30 year (APR 1) - $199.54 (8.91%) - $319.26 (8.91%) - $399.08 (8.91%) - 	$533.78 (8.41%)

1 Annual Percentage Rate (APR) shown is for example purposes only. Actual APR will fluctuate based on changes in the Federal Reserve Rate.


----------



## Bourne (May 8, 2008)

This has been available for a while...


----------



## WhiteSand (May 9, 2008)

Home Equitey lines of credit and home equity loans are widely available at almost all banks.  If you want to finance a membership this way, it would likely pay to shop around for the best rate possible.  If you qualify with JP Morgan on the basis of home equity, you will qualify with many other lenders and some of them may have better rates.


----------



## tombo (Nov 2, 2008)

Steamboat Bill said:


> I generally do NOT advise financing a DC purchase or a timeshare purchase, but there may be personal, business, or tax reasons to finance a purchase rather than paying cash. HCC has a new financing option.
> 
> -----------------
> Thinking about financial leverage for your one-time membership fee?

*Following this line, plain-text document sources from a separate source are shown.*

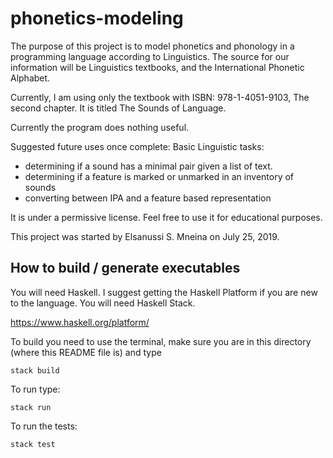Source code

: # phonetics-modeling

The purpose of this project is to model phonetics and phonology in a programming
language according to Linguistics. The source for our information
will be Linguistics textbooks,
and the International Phonetic Alphabet.

Currently, I am using only the textbook with ISBN: 978-1-4051-9103, The
second chapter. It is titled The Sounds of Language.

Currently the program does nothing useful.

Suggested future uses once complete:
Basic Linguistic tasks:
  - determining if a sound has a minimal pair given a list of text.
  - determining if a feature is marked or unmarked in an inventory of sounds
  - converting between IPA and a feature based representation

It is under a permissive license.
Feel free to use it for educational purposes.

This project was started by Elsanussi S. Mneina on July 25, 2019.

## How to build / generate executables
You will need Haskell. I suggest getting the Haskell Platform if you are
new to the language. You will need Haskell Stack.

https://www.haskell.org/platform/

To build you need to use the terminal, make sure you are in this
directory (where this README file is)  and type

`stack build`

To run type:

`stack run`

To run the tests:

`stack test`
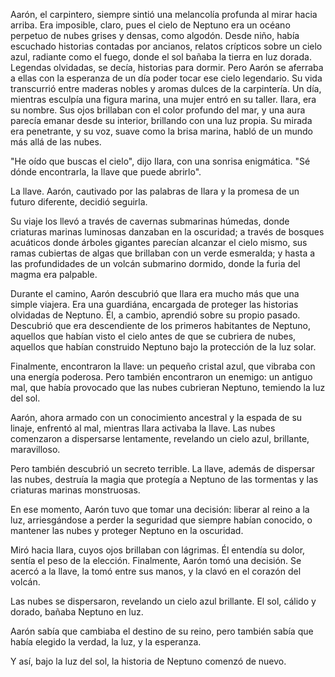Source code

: Aarón, el carpintero, siempre sintió una melancolía profunda al mirar hacia arriba. Era imposible, claro, pues el cielo de Neptuno era un océano perpetuo de nubes grises y densas, como algodón. Desde niño, había escuchado historias contadas por ancianos, relatos crípticos sobre un cielo azul, radiante como el fuego, donde el sol bañaba la tierra en luz dorada. Legendas olvidadas, se decía, historias para dormir. Pero Aarón se aferraba a ellas con la esperanza de un día poder tocar ese cielo legendario. 
Su vida transcurrió entre maderas nobles y aromas dulces de la carpintería. Un día, mientras esculpía una figura marina, una mujer entró en su taller. Ilara, era su nombre. Sus ojos brillaban con el color profundo del mar, y una aura parecía emanar desde su interior, brillando con una luz propia. Su mirada era penetrante, y su voz, suave como la brisa marina, habló de un mundo más allá de las nubes.

"He oído que buscas el cielo", dijo Ilara, con una sonrisa enigmática. "Sé dónde encontrarla, la llave que puede abrirlo".

La llave. Aarón, cautivado por las palabras de Ilara y la promesa de un futuro diferente, decidió seguirla.

Su viaje los llevó a través de cavernas submarinas húmedas, donde criaturas marinas luminosas danzaban en la oscuridad; a través de bosques acuáticos donde árboles gigantes parecían alcanzar el cielo mismo, sus ramas cubiertas de algas que brillaban con un verde esmeralda; y hasta a las profundidades de un volcán submarino dormido, donde la furia del magma era palpable.

Durante el camino, Aarón descubrió que Ilara era mucho más que una simple viajera. Era una guardiána, encargada de proteger las historias olvidadas de Neptuno. Él, a cambio, aprendió sobre su propio pasado. Descubrió que era descendiente de los primeros habitantes de Neptuno, aquellos que habían visto el cielo antes de que se cubriera de nubes, aquellos que habían construido Neptuno bajo la protección de la luz solar.

Finalmente, encontraron la llave: un pequeño cristal azul, que vibraba con una energía poderosa. Pero también encontraron un enemigo: un antiguo mal, que había provocado que las nubes cubrieran Neptuno, temiendo la luz del sol.

Aarón, ahora armado con un conocimiento ancestral y la espada de su linaje, enfrentó al mal, mientras Ilara activaba la llave. Las nubes comenzaron a dispersarse lentamente, revelando un cielo azul, brillante, maravilloso.

Pero también descubrió un secreto terrible. La llave, además de dispersar las nubes, destruía la magia que protegía a Neptuno de las tormentas y las criaturas marinas monstruosas.

En ese momento, Aarón tuvo que tomar una decisión: liberar al reino a la luz, arriesgándose a perder la seguridad que siempre habían conocido, o mantener las nubes y proteger Neptuno en la oscuridad.

Miró hacia Ilara, cuyos ojos brillaban con lágrimas. Él entendía su dolor, sentía el peso de la elección. Finalmente, Aarón tomó una decisión. Se acercó a la llave, la tomó entre sus manos, y la clavó en el corazón del volcán.

Las nubes se dispersaron, revelando un cielo azul brillante. El sol, cálido y dorado, bañaba Neptuno en luz.

Aarón sabía que cambiaba el destino de su reino, pero también sabía que había elegido la verdad, la luz, y la esperanza.

Y así, bajo la luz del sol, la historia de Neptuno comenzó de nuevo.
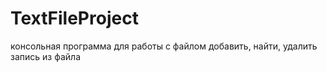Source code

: # TextFileProject
консольная программа для работы с файлом
добавить, найти, удалить запись из файла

High Country Club has removed the hassle through our established relationship with JP Morgan Chase, one of the leading global financial services firms in the world. Now you can finance your one-time membership fee for as little as $199.54 a month.
> ...



I GENERALLY do not advise financing BUT here is how to do it. It sure sounds like proposing financing when the word BUT enters the post and the whole program is laid out with no statement saying don't do this under any circumstances.

 I hope there weren't any takers on this wonderful financing option.


----------



## Steamboat Bill (Nov 2, 2008)

tombo said:


> I GENERALLY do not advise financing BUT here is how to do it. It sure sounds like proposing financing when the word BUT enters the post and the whole program is laid out with no statement saying don't do this under any circumstances.
> 
> I hope there weren't any takers on this wonderful financing option.



The information below the dashed line was cut from a HCC press release and I agree that financing any timeshare or DC is a bad idea and I was not endorsing this plan.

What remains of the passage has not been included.